自己破産には、「破産手続」と「免責手続」の2つの手続きがあります。
破産手続とは、自己破産を申し立てた人(破産者)の財産を処分し、処分によって得られたお金を債権者へ配当する手続きのことです。自己破産は、破産者の財産を処分する代わりに、借金を免除する手続きとなるため、免責を受けるためには先行して財産を処分する必要があります。
破産手続は、財産を処分し、各債権者へ配当するだけの手続きにとどまるので、借金の返済を免除する効果まではありません。借金については、破産手続とは別の手続きによって、返済を免除してもらう必要があるのです。

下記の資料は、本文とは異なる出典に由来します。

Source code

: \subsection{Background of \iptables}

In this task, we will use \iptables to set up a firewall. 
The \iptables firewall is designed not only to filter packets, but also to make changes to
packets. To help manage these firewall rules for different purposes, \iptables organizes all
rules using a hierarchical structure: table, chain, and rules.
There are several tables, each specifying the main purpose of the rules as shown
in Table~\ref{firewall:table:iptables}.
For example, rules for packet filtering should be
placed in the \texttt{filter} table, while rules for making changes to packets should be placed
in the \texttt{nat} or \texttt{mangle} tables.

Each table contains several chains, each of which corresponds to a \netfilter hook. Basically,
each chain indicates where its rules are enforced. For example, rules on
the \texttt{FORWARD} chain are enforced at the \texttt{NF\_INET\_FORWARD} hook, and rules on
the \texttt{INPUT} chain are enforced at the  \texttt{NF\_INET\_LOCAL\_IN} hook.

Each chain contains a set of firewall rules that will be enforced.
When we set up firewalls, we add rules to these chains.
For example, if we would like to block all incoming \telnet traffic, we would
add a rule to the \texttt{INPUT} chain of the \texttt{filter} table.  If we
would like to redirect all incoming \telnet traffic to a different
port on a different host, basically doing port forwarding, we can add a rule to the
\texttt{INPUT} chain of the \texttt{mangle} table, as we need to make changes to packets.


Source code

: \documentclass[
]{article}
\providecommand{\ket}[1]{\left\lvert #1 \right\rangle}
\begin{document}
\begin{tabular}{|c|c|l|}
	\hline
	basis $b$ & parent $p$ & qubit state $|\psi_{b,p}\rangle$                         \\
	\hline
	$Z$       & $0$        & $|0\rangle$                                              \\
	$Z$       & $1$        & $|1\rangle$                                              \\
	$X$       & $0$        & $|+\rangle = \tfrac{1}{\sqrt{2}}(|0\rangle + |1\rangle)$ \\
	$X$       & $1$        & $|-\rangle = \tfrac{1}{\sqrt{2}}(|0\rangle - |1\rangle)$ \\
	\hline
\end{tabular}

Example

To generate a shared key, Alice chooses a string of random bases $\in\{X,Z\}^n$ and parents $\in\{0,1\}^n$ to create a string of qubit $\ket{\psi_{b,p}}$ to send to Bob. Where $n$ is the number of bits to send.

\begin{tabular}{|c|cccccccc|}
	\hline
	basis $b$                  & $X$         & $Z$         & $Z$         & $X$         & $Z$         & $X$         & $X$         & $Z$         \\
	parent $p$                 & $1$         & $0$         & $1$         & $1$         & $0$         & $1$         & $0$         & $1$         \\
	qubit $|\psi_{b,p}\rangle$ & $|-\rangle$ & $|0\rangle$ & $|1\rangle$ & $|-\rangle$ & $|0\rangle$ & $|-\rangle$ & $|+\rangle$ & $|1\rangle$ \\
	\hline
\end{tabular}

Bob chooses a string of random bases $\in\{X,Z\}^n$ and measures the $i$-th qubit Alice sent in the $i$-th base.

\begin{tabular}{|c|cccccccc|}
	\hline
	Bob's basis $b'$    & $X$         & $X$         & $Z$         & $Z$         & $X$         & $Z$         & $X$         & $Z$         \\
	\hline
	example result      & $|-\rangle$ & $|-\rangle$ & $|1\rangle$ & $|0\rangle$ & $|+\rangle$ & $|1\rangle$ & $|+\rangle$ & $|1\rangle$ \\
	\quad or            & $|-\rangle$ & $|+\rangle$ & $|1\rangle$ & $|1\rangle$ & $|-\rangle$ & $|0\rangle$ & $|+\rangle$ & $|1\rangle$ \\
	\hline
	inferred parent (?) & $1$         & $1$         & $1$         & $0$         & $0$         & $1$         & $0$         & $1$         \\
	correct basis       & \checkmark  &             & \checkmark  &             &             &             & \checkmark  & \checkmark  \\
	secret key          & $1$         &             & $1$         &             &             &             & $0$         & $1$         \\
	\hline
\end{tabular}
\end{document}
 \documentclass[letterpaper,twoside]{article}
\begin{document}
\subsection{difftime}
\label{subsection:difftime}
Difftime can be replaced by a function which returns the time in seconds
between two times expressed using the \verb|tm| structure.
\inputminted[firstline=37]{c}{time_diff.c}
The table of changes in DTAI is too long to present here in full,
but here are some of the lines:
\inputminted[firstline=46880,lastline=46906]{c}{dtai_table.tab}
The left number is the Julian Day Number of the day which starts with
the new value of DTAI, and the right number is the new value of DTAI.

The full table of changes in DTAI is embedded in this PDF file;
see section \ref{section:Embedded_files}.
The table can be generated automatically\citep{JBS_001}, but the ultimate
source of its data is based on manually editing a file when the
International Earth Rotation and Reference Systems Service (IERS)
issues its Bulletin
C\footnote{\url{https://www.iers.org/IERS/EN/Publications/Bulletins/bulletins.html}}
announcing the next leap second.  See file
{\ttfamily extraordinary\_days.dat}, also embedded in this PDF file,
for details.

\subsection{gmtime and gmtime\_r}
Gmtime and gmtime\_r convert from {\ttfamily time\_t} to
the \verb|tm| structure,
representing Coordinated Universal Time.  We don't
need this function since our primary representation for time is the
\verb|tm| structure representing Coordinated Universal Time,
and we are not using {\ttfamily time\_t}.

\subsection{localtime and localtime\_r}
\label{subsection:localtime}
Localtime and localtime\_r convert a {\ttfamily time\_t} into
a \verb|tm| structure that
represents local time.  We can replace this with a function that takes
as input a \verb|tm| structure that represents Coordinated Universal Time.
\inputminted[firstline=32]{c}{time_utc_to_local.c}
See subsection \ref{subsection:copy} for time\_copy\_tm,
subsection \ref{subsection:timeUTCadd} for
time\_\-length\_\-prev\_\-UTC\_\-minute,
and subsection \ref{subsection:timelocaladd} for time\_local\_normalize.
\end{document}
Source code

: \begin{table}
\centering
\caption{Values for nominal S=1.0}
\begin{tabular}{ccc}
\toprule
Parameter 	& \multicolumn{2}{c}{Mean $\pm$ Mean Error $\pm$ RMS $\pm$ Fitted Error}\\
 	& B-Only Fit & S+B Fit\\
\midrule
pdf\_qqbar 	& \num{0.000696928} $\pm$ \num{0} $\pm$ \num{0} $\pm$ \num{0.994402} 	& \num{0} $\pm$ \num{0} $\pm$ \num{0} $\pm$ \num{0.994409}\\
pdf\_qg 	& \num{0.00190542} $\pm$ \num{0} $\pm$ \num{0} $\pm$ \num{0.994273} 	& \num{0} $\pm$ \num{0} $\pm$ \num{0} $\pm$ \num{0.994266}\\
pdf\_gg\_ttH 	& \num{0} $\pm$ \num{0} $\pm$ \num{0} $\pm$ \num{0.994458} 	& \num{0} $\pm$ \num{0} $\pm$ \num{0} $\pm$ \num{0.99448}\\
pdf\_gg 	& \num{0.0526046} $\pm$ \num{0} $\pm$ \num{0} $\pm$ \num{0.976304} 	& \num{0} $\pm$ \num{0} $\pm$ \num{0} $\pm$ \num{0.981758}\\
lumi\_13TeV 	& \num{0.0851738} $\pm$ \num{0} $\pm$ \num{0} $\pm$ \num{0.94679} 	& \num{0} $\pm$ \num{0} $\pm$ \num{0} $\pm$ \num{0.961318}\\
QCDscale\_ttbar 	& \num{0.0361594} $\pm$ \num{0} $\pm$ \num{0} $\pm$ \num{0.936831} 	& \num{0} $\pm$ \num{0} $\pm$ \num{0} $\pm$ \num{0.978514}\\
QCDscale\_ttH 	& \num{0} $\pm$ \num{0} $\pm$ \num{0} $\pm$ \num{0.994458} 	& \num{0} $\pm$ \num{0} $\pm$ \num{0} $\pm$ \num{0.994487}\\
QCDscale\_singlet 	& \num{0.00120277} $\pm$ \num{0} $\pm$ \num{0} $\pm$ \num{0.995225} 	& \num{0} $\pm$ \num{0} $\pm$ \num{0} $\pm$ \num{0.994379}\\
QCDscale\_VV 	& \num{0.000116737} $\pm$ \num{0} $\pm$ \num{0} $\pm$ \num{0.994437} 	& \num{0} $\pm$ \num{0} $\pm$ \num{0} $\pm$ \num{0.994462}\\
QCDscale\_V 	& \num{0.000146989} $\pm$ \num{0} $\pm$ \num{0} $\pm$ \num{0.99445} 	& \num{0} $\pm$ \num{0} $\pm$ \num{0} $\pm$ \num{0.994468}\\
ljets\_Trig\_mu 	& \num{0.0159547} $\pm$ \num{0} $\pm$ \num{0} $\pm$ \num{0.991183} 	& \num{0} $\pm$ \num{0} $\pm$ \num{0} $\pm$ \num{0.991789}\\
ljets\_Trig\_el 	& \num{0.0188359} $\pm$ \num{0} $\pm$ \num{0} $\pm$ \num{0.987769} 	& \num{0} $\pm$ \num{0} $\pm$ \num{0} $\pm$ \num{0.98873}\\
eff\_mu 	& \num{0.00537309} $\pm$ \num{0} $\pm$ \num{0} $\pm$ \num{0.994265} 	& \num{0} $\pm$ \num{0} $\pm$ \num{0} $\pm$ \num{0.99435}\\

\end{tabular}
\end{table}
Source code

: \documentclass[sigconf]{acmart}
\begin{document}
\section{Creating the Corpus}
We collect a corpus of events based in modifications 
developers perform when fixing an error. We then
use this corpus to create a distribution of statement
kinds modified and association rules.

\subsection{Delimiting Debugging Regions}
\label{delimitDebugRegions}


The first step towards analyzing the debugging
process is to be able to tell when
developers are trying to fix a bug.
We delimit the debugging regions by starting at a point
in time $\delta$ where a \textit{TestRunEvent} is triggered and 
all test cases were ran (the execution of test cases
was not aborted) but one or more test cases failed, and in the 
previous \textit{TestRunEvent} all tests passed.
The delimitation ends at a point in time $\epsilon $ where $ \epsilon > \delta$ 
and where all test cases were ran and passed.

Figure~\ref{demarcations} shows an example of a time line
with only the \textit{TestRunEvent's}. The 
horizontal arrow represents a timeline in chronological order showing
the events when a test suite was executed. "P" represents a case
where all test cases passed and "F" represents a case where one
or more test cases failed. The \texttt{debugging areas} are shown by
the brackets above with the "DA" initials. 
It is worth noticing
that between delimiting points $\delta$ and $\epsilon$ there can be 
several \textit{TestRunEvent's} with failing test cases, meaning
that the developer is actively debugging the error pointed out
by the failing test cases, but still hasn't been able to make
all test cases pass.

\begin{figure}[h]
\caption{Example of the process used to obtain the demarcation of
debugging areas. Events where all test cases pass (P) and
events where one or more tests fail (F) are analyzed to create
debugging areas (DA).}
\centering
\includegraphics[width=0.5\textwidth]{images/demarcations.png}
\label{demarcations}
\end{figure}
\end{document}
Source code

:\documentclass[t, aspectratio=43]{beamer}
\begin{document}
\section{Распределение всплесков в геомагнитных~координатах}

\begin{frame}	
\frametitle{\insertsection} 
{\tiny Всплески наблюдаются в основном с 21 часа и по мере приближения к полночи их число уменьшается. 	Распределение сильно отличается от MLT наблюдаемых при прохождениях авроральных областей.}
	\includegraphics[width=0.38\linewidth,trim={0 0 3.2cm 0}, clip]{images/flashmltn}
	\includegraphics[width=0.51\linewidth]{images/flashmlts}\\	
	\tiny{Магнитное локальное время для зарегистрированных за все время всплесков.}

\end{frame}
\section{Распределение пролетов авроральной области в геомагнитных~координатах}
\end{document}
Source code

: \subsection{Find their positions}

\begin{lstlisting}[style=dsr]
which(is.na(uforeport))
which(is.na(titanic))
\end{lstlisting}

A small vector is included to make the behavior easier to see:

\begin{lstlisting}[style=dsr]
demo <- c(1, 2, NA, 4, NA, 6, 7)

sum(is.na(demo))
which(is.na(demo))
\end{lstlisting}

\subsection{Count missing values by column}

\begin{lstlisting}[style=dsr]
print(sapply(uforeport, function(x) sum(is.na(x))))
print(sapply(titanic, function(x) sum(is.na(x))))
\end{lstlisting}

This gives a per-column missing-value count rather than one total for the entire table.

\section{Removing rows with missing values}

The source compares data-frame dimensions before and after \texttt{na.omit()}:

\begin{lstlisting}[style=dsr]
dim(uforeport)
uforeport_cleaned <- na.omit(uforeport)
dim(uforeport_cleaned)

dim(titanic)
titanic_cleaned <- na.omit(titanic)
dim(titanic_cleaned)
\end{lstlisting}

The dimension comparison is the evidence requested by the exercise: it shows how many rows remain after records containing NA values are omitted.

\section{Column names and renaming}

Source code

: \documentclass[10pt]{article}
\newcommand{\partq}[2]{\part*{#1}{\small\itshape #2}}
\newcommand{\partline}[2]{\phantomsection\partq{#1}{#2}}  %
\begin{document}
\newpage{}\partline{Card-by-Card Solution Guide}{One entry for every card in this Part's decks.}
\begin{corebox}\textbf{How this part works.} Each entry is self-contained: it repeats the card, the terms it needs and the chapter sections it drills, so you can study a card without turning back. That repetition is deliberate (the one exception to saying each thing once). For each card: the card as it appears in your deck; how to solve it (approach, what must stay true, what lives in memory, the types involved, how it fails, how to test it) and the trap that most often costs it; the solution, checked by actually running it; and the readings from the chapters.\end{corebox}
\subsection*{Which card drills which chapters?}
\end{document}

これが「免責手続」です。免責手続では、借金の返済を免除してもよいかが審理され、裁判所が免除してもよいと判断すると免責決定が下ります。
これで晴れて借金から解放されることになります。
破産手続と免責手続は別の手続きですが、破産手続の申立てを行えば、免責手続の申立て(免責許可の申立て)もしたと扱われるので、自己破産といえば破産手続と免責手続という2つの手続きを含めて考えるのが一般的です。
自己破産の申立てを行うと、まずは破産手続を開始するかどうかを裁判所が判断します。破産手続を開始するには、申立人が「支払不能の状態にあること」が条件とされています。